------ SUPPLIED INFORMATION
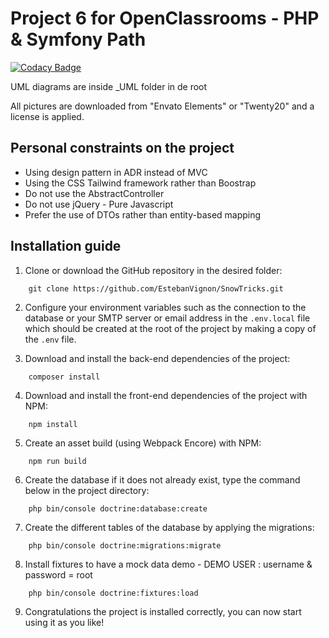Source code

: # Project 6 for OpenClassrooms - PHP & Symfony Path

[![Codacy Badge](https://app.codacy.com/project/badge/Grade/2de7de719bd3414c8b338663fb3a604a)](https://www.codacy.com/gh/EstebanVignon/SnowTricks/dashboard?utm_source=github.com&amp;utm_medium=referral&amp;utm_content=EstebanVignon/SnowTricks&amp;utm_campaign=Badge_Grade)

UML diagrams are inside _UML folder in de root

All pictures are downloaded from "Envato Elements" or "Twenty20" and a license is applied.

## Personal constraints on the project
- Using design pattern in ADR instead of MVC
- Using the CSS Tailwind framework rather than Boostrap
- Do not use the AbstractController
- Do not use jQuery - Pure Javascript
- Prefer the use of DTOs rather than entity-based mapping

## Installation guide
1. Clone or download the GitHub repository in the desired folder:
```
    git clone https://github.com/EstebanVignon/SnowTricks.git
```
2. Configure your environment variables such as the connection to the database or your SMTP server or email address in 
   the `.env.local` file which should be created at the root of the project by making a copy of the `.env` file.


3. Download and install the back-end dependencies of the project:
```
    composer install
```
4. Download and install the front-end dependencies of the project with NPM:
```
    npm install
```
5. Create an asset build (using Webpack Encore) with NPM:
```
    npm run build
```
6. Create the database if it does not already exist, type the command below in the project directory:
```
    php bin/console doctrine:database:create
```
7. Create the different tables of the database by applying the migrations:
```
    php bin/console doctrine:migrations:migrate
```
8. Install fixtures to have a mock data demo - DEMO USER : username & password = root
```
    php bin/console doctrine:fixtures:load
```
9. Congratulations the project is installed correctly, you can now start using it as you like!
------------
------ SUPPLIED INFORMATION
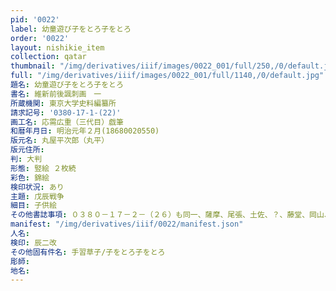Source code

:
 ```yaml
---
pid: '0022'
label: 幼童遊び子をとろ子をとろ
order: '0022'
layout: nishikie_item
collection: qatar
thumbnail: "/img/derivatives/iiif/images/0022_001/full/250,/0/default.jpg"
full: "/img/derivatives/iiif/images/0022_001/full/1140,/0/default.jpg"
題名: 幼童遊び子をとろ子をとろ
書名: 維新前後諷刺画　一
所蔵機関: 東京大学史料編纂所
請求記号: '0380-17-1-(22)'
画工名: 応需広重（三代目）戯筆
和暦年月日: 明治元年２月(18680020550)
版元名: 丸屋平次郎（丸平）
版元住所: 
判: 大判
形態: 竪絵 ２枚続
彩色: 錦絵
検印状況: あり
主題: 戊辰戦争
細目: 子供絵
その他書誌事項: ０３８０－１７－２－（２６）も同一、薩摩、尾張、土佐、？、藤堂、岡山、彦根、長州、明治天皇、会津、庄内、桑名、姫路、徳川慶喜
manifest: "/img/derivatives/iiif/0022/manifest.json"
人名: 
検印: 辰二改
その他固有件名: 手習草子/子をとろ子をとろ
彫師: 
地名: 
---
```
------------
Copy out the lines of the data where the word "full" can be found.

RESPONSE TO THIS TASK:
thumbnail: "/img/derivatives/iiif/images/0022_001/full/250,/0/default.jpg"
full: "/img/derivatives/iiif/images/0022_001/full/1140,/0/default.jpg"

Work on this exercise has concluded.